Exercise data section start

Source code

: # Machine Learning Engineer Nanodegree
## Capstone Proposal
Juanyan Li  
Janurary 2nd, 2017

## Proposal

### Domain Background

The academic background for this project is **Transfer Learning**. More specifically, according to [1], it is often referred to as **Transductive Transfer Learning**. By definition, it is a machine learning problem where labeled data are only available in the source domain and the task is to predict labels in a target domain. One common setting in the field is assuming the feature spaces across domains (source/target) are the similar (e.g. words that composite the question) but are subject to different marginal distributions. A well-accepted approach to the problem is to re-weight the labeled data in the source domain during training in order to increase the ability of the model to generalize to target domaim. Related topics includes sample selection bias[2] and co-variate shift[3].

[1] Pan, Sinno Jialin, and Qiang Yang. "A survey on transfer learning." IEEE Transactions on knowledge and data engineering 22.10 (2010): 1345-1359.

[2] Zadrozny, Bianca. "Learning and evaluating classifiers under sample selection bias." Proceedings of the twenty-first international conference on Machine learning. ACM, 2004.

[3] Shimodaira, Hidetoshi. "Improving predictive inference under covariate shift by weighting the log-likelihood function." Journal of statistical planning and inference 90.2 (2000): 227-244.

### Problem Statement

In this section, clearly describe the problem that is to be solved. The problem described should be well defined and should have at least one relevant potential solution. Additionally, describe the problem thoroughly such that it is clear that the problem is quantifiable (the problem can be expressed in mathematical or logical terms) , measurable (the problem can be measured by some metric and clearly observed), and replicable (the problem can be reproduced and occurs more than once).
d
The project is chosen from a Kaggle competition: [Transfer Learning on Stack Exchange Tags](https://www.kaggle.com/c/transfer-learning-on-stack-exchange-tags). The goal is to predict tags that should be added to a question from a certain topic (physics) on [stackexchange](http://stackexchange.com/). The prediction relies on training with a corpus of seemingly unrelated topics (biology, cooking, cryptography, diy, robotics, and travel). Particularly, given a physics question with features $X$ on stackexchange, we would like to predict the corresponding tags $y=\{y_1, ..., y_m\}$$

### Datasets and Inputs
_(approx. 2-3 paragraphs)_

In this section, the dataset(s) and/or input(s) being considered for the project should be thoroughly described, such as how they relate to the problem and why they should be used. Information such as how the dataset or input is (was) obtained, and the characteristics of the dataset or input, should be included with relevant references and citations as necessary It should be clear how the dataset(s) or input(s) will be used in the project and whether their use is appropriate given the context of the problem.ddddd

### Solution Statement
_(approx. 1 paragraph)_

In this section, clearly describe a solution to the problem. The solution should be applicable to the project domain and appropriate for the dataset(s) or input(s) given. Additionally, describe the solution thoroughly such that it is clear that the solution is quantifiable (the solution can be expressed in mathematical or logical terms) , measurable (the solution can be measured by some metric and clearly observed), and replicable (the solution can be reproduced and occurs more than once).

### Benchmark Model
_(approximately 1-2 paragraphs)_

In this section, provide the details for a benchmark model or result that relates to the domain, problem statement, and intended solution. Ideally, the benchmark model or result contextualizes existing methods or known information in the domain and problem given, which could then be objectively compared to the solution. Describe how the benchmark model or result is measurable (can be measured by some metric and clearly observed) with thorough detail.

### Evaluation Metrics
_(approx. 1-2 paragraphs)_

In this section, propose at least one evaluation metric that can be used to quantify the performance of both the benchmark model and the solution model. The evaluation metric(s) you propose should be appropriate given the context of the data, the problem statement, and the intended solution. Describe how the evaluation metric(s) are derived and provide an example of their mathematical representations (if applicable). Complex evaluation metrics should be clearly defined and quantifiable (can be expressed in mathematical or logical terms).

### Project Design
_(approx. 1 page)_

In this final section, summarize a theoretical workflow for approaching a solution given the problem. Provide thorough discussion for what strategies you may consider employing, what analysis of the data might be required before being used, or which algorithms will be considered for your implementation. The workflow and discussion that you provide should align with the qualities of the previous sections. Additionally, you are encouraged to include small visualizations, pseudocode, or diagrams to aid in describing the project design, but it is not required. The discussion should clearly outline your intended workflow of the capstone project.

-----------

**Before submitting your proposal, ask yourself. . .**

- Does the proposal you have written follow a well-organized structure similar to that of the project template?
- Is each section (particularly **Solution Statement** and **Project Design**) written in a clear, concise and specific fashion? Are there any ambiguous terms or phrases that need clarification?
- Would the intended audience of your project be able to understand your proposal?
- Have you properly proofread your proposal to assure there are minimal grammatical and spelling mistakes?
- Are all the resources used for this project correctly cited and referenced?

Exercise data section end
Exercise data section start

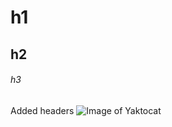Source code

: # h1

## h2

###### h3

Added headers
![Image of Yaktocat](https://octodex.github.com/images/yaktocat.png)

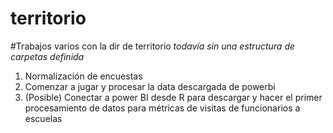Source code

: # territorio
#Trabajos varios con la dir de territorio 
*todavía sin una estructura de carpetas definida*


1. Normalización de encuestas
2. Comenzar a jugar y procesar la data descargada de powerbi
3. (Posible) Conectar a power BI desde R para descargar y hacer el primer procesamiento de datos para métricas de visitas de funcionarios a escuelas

Exercise data section end

> [Work task]: List, from the entries above, every line in which the word "there" shows up.

> [Response to this task]:
- Is each section (particularly **Solution Statement** and **Project Design**) written in a clear, concise and specific fashion? Are there any ambiguous terms or phrases that need clarification?
- Have you properly proofread your proposal to assure there are minimal grammatical and spelling mistakes?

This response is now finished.